I have to say—backpacking is tough. In many ways, it has been more difficult than I imagined. The inclines are often steeper, longer than I thought possible. Have you ever ascended for ten miles, calves burning, shoulders aching, lungs screaming only to reach the crest of a mountain and realize that another more jagged and impassable peak has materialized on the trail before you? Or have you ever come to crave those laborious miles uphill because the contrasting downward descends causes pain in your knees, your ankles, your hips? Pain has become a constant companion. Soreness, an intimate friend. Yet the pain and soreness are accompanied by an unbelievable euphoria as my muscles and mind adjust, beginning to find endorphins in the 10+ hours of the day I spend walking over the spines of hulking green and granite giants. I have delighted in observing the changes in my body—my breath growing stronger, my skin darker, a smattering a bruises and cuts reminding me of the countless stories I have already collected. Like when I laid in my sleeping bag, an uncomfortable sensation spreading throughout my toes, only to awaken and realize my feet are covered in spider bites. Or when I went to vault myself over an enormous downed tree that bisected the path only to have my pant leg gripped by an unruly branch and find myself a victim to gravity, breathless and splayed out in the red dirt. Or even the enduring musky mixture of dirt and sweat, the aroma that has penetrated nearly every object in my pack. These changes, outward and visible, reflect other changes taking place—the sort of changes that are more difficult to describe and less visible to the eyes of observers.

Thus far I have struggled in finding a balance between enjoying the camaraderie of hiking with a group and satiating my craving for solitude. I have learned so much from my fellow hikers and found my spirits lifted in even the darkest of times because of the thoughtful words and comforting presence of others.
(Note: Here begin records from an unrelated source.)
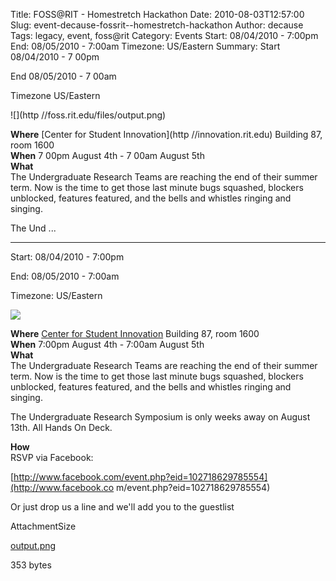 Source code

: Title: FOSS@RIT - Homestretch Hackathon
Date: 2010-08-03T12:57:00
Slug: event-decause-fossrit--homestretch-hackathon
Author: decause
Tags: legacy, event, foss@rit
Category: Events
Start: 08/04/2010 - 7:00pm
End: 08/05/2010 - 7:00am
Timezone: US/Eastern
Summary: 
	Start  08/04/2010 - 7 00pm

End  08/05/2010 - 7 00am

Timezone  US/Eastern

![](http //foss.rit.edu/files/output.png)

**Where** [Center for Student Innovation](http //innovation.rit.edu) Building 87, room 1600  
**When** 7 00pm August 4th - 7 00am August 5th  
**What**  
The Undergraduate Research Teams are reaching the end of their summer term.
Now is the time to get those last minute bugs squashed, blockers unblocked,
features featured, and the bells and whistles ringing and singing.

The Und ... 

---
Start: 08/04/2010 - 7:00pm

End: 08/05/2010 - 7:00am

Timezone: US/Eastern

![](http://foss.rit.edu/files/output.png)

**Where** [Center for Student Innovation](http://innovation.rit.edu) Building 87, room 1600  
**When** 7:00pm August 4th - 7:00am August 5th  
**What**  
The Undergraduate Research Teams are reaching the end of their summer term.
Now is the time to get those last minute bugs squashed, blockers unblocked,
features featured, and the bells and whistles ringing and singing.

The Undergraduate Research Symposium is only weeks away on August 13th. All
Hands On Deck.

**How**  
RSVP via Facebook:

[http://www.facebook.com/event.php?eid=102718629785554](http://www.facebook.co
m/event.php?eid=102718629785554)

Or just drop us a line and we'll add you to the guestlist

AttachmentSize

[output.png](http://foss.rit.edu/files/output.png)

353 bytes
One of my favorite days on trail has been one of the coldest and wettest, the sort of day where you wake up and fall asleep wet with no moment of reprieve in between. But I spent this day with a friend, Redwood, and we made may the most of the abominable weather. We laughed at our own misfortune. As we hid under massive fir trees for coverage we shared soup, coffee, and Redwood taught me to roll my own cigarettes. The day before we’d been swimming in an icy alpine lake and sunburnt despite the ample amount of snow. But on this day my whole body quaked with shivers and I dreaded climbing back into a dirty, damp tent. Somehow Redwood’s soothing, easy disposition helped me past my own mental blocks and unease. I drew on his strength and made it my own. I bet he would say I did the same for him. It’s the most extraordinary thing, the way we as people are able to strengthen one another, particularly in moments of peril.

Mica Lake in Washington. Excellent swimming, especially if you enjoy hypothermia and asphyxiation.

This wondrous and unexpected connection—with Redwood and friends—is what led me to step off trail for a few days in order to experience the Enchantments. The Enchantment Lakes are a mythic alpine wonderland of sky-high lakes and daunting mountain passes. There are no words fitting of such a place, so I’ll share a copious number of photos instead.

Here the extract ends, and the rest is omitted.